● Work request
Everything in the data gets repeated exactly, except for the pictures.

%%

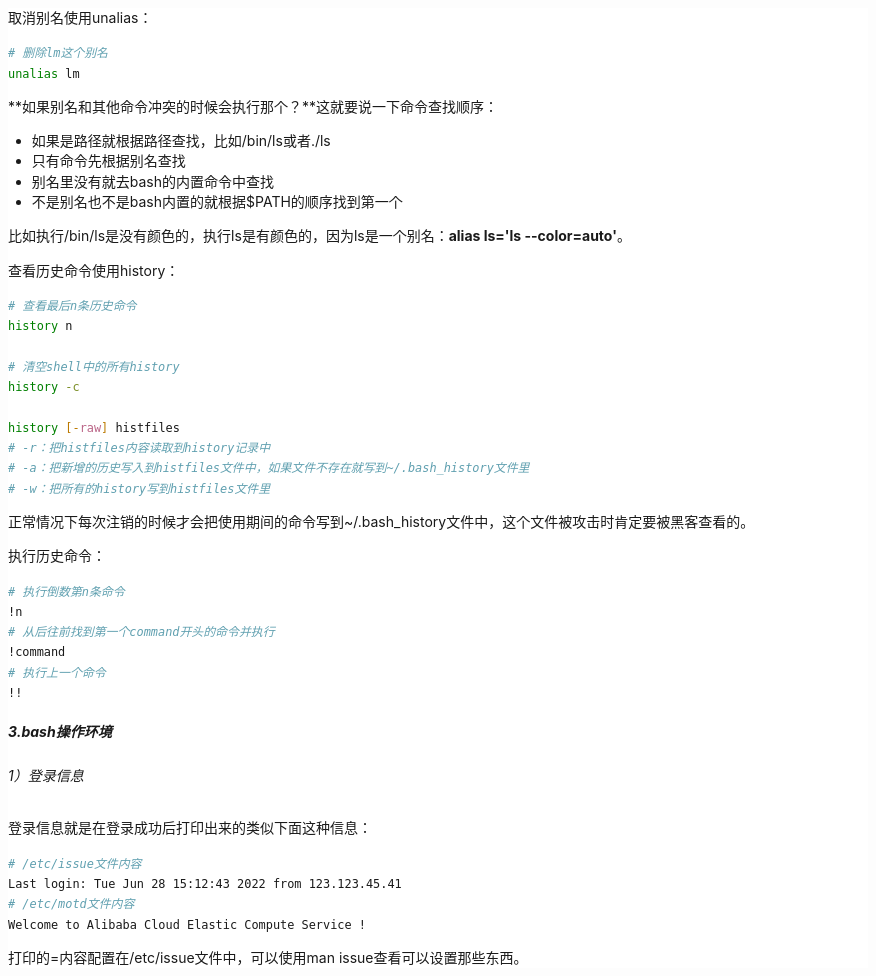 取消别名使用unalias：

```bash
# 删除lm这个别名
unalias lm
```

**如果别名和其他命令冲突的时候会执行那个？**这就要说一下命令查找顺序：

*   如果是路径就根据路径查找，比如/bin/ls或者./ls
*   只有命令先根据别名查找
*   别名里没有就去bash的内置命令中查找
*   不是别名也不是bash内置的就根据$PATH的顺序找到第一个

比如执行/bin/ls是没有颜色的，执行ls是有颜色的，因为ls是一个别名：**alias ls='ls --color=auto'**。

查看历史命令使用history：

```bash
# 查看最后n条历史命令
history n

# 清空shell中的所有history
history -c

history [-raw] histfiles
# -r：把histfiles内容读取到history记录中
# -a：把新增的历史写入到histfiles文件中，如果文件不存在就写到~/.bash_history文件里
# -w：把所有的history写到histfiles文件里
```

正常情况下每次注销的时候才会把使用期间的命令写到~/.bash_history文件中，这个文件被攻击时肯定要被黑客查看的。

执行历史命令：

```bash
# 执行倒数第n条命令
!n
# 从后往前找到第一个command开头的命令并执行
!command
# 执行上一个命令
!!
```

##### 3.bash操作环境

###### 1）登录信息

登录信息就是在登录成功后打印出来的类似下面这种信息：

```bash
# /etc/issue文件内容
Last login: Tue Jun 28 15:12:43 2022 from 123.123.45.41
# /etc/motd文件内容
Welcome to Alibaba Cloud Elastic Compute Service !
```

打印的=内容配置在/etc/issue文件中，可以使用man issue查看可以设置那些东西。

%%

● Response area
 取消别名使用unalias：

```bash
# 删除lm这个别名
unalias lm
```

**如果别名和其他命令冲突的时候会执行那个？**这就要说一下命令查找顺序：

*   如果是路径就根据路径查找，比如/bin/ls或者./ls
*   只有命令先根据别名查找
*   别名里没有就去bash的内置命令中查找
*   不是别名也不是bash内置的就根据$PATH的顺序找到第一个

比如执行/bin/ls是没有颜色的，执行ls是有颜色的，因为ls是一个别名：**alias ls='ls --color=auto'**。

查看历史命令使用history：

```bash
# 查看最后n条历史命令
history n

# 清空shell中的所有history
history -c

history [-raw] histfiles
# -r：把histfiles内容读取到history记录中
# -a：把新增的历史写入到histfiles文件中，如果文件不存在就写到~/.bash_history文件里
# -w：把所有的history写到histfiles文件里
```

正常情况下每次注销的时候才会把使用期间的命令写到~/.bash_history文件中，这个文件被攻击时肯定要被黑客查看的。

执行历史命令：

```bash
# 执行倒数第n条命令
!n
# 从后往前找到第一个command开头的命令并执行
!command
# 执行上一个命令
!!
```

##### 3.bash操作环境

###### 1）登录信息

登录信息就是在登录成功后打印出来的类似下面这种信息：

```bash
# /etc/issue文件内容
Last login: Tue Jun 28 15:12:43 2022 from 123.123.45.41
# /etc/motd文件内容
Welcome to Alibaba Cloud Elastic Compute Service !
```

打印的=内容配置在/etc/issue文件中，可以使用man issue查看可以设置那些东西。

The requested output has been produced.